Research Area

Internet of Things

The Internet of Things (IoT) refers to a network comprised of physical objects capable of gathering and sharing electronic information. The Internet of Things includes a wide variety of “smart” devices, from industrial machines that transmit data about the production process to sensors that track information about the human body. Often, these devices use internet protocol (IP), the same protocol that identifies computers over the world wide web and allows them to communicate with one another. The goal behind the internet of things is to have devices that self report in real time, improving efficiency and bringing important information to the surface more quickly than a system depending on human intervention.

Research Interests

  • Connectivity, Software

  • Security, Distributed systems

  • Cyber-physical systems, Pervasive computing

  • Embedded systems, Mobile computing

  • Artificial intelligence, Machine learning

Wireless Sensor Networks/Wireless Body Area Networks

The sensor nodes are deployed either inside the phenonenon or very close to it. They may self-organize into clusters or collabrate together to complete a task that is issued by the users. In addition, the positions of these nodes do not nedd to be predefined. As a result, the sensor nodes are fit for many applications, e.g., location tracking and chemical detection in areas not easily accessible. Since sensing applications generates a large quantitiy of data, these data many be fused or aggregated together to lower energy consumption. The sensor nodes use their processing abilities to locally carry out simple computations and transmit only the required and partially processed data. In uses with intelligence and a better understanding of the environments. In the future, the wireless sensor networks many be an integral part of our lives, more so than the present-day personal computers.

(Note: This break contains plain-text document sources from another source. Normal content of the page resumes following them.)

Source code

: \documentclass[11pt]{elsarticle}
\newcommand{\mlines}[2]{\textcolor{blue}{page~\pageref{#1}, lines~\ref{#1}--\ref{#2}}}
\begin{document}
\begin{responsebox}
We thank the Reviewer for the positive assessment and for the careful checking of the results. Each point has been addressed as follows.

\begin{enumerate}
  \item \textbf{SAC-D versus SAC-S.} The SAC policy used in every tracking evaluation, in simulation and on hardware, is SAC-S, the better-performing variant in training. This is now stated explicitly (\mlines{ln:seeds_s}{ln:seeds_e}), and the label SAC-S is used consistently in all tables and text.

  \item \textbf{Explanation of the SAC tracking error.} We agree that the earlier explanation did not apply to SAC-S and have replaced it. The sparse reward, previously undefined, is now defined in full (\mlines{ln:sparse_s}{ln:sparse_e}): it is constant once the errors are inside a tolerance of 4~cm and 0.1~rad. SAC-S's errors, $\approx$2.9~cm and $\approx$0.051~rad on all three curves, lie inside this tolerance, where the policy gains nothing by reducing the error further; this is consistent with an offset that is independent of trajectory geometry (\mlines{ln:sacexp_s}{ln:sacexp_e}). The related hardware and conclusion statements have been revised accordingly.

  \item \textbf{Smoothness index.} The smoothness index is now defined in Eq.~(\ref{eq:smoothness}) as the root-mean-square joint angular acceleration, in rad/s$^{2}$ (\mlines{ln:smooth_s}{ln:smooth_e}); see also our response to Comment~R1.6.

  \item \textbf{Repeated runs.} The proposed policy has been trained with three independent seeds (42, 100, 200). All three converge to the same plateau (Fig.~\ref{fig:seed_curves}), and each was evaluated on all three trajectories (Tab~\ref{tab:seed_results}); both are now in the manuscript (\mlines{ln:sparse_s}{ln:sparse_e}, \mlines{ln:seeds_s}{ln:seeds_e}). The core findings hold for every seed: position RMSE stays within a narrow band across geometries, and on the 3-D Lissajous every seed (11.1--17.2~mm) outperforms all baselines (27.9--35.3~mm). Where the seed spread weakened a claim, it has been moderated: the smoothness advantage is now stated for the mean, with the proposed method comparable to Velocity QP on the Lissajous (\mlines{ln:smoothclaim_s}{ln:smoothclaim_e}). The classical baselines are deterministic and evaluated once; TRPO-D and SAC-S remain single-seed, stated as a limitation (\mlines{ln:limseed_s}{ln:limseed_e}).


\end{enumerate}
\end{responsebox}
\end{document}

A Wireless Body Area Network (WBAN) connects independent nodes (e.g. sensors and actuators) that are situated in the clothes, on the body or under the skin of a person. The network typically expands over the whole human body and the nodes are connected through a wireless communication channel. According to the implementation, these nodes are placed in a star or multihop topology.A WBAN offers many promising new applications in the area of remote health monitoring, home/health care, medicine, multimedia, sports and many other, all of which make advantage of the unconstrained freedom of movement a WBAN offers. In the medical field, for example, a patient can be equipped with a wireless body area network consisting of sensors that constantly measure specific biological functions, such as temperature, blood pressure, heart rate, electrocardiogram (ECG), respiration, etc. The advantage is that the patient doesn’t have to stay in bed, but can move freely across the room and even leave the hospital for a while. This improves the quality of life for the patient and reduces hospital costs. In addition, data collected over a longer period and in the natural environment of the patient, offers more useful information, allowing for a more accurate and sometimes even faster diagnosis.

Research Interests

  • Real-time communications

  • Energy/Temperature aware routing

  • Mobility aware WBAN

  • Geographical routing

Software Defined Networks

Software-defined networking (SDN) is an approach to network management that enables dynamic, programmatically efficient network configuration in order to improve network performance and monitoring, making it more like cloud computing than traditional network management. SDN is meant to address the fact that the static architecture of traditional networks is decentralized and complex while current networks require more flexibility and easy troubleshooting. SDN attempts to centralize network intelligence in one network component by disassociating the forwarding process of network packets (data plane) from the routing process (control plane). The control plane consists of one or more controllers, which are considered the brain of the SDN network where the whole intelligence is incorporated. However, the intelligent centralization has its own drawbacks when it comes to security, scalability and elasticity and this is the main issue of SDN.

Research Interests

  • AI (Artificial Intelligence) -enabled SDN

  • SDN and Service Function Chaining (SFC)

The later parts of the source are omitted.